Today is a tricky day because it would previously have been the sort of day when I could drink with abandon without it bothering anyone. Hubby is away. Today, tomorrow and Thursday form a spine chillingly menacing trifecta. Don’t get me wrong, if anything I feel even more determined – it seems each morning when I wake up feeling so well because I didn’t drink the night before is money in the bank. Another anchor to keep me where I need to be. The last thing I want to do is drink this evening. This is actually really unusual because normally at this point I’d already in my mind have the road mapped out: finish work, drive home via the shop at the bottom of the high street where I’d get a box of wine and some soda water, drive home and GUZZLE. Anything else would normally be at worst an inconvenience and at best a distraction, and this “anything else” is actually LIFE. Life around me got in the way of drinking. But not today! Today, amazingly, it still very much feels the way I know it should – drinking would get in the way of living and I really, hand on heart, cross my heart and hope to die, truly, deeply don’t feel like it! Don’t know about you, perhaps you’re one of those magical creatures who can drink without losing control (congratulations!) and therefore your drinking never stops you from truly living, but for me this is… it’s…. it’s…… You know what – I don’t even have the freaking words, it’s that HUGE to me.

With that said, that little devil that sometimes sits on my shoulder and whispers into my ear is a very close acquaintance of mine, I’ve hung out with that little beast enough to know its ways and today is precisely the kind of day when it’s more likely to not only grab but hold my attention. It’s very cunning but I’m on to it. So I dutifully knelt by the bed this morning and prayed a little longer (nope, still don’t know what or who to, but it sort of helps keep me accountable), read the little ‘Only For Today’ card, told hubby that it’s trickier when he’s away so he knows too and texted a couple of the AA ladies. Just to say hi, really. Going to the usual Tuesday meeting and so is Ivy. I’m not exactly scared in the way that I might have been in the past but I’m trying to just be a little vigilant here and make plans for today that’ll make it that little bit harder for the devil to jump up on my shoulder and whisper shit to me. Just sayin’. I’m not stupid enough to assume I’ve cracked this sobriety stuff after four weeks when I spent over a decade drinking my head to pieces. Nice and easy now, but for once I feel I’ve stacked the odds in my favour.
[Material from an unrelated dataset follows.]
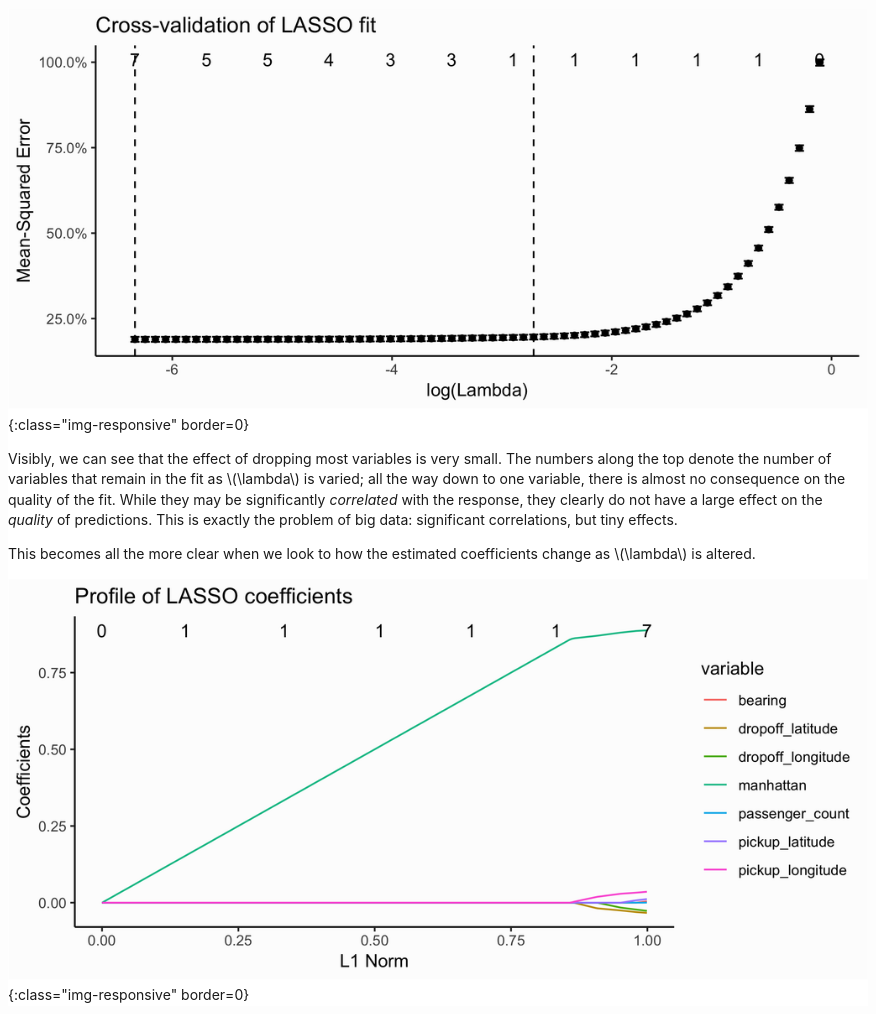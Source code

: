 ![cross-validation_LASSO](/assets/cross-validation_LASSO.png){:class="img-responsive" border=0}

Visibly, we can see that the effect of dropping most variables is very small. The numbers along the top denote the number of variables that remain in the fit as \\(\lambda\\) is varied; all the way down to one variable, there is almost no consequence on the quality of the fit. While they may be significantly *correlated* with the response, they clearly do not have a large effect on the *quality* of predictions. This is exactly the problem of big data: significant correlations, but tiny effects.

This becomes all the more clear when we look to how the estimated coefficients change as \\(\lambda\\) is altered.

![coefficient_profiles_LASSO](/assets/coefficient_profiles_LASSO.png){:class="img-responsive" border=0}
Meeting up with Sparks (my sponsor) tomorrow to catch up. I don’t have the foggiest as to how or when it’ll be time for me to do the steps but I’m not too fussed. On the one hand I’m keen to get going but this is just going to have to take the time it takes. Still quite a lot about AA I’m not all that comfortable with – some of it smacks of sect like doctrine to me – but I also look at Sparks who’s over five years sober and know it’s time to listen more and try to control everything less. I do like rules but ONLY if I agree with and understand them. So being asked to hand myself over without question isn’t something I do lightly, but I will keep on this track so long as the majority of it is stuff I can apply to myself. If I get to a point where it doesn’t make sense or strongly conflicts my own beliefs and values, I’m offski.

But there is one indisputable fact, whether you put a label on it and say I’m an alcoholic or just call it a drinking problem (I’m perfectly comfortable with ‘alcoholic’ by the way), and it’s this: when I take a drink something in me ignites, comes to life and takes over. I have absolutely zip, zero, zilch control over it. If it’s a disease, a disposition, something genetic or hereditary or some defective receptor in my brain doesn’t really matter, I just know that when I have that first drink my reaction to it is different to that of a non-alcoholic. For that reason, I cannot drink alcohol – I can’t stop when I do. It’s no more complicated than that.

And so… *drum roll* …today I’m not going to drink.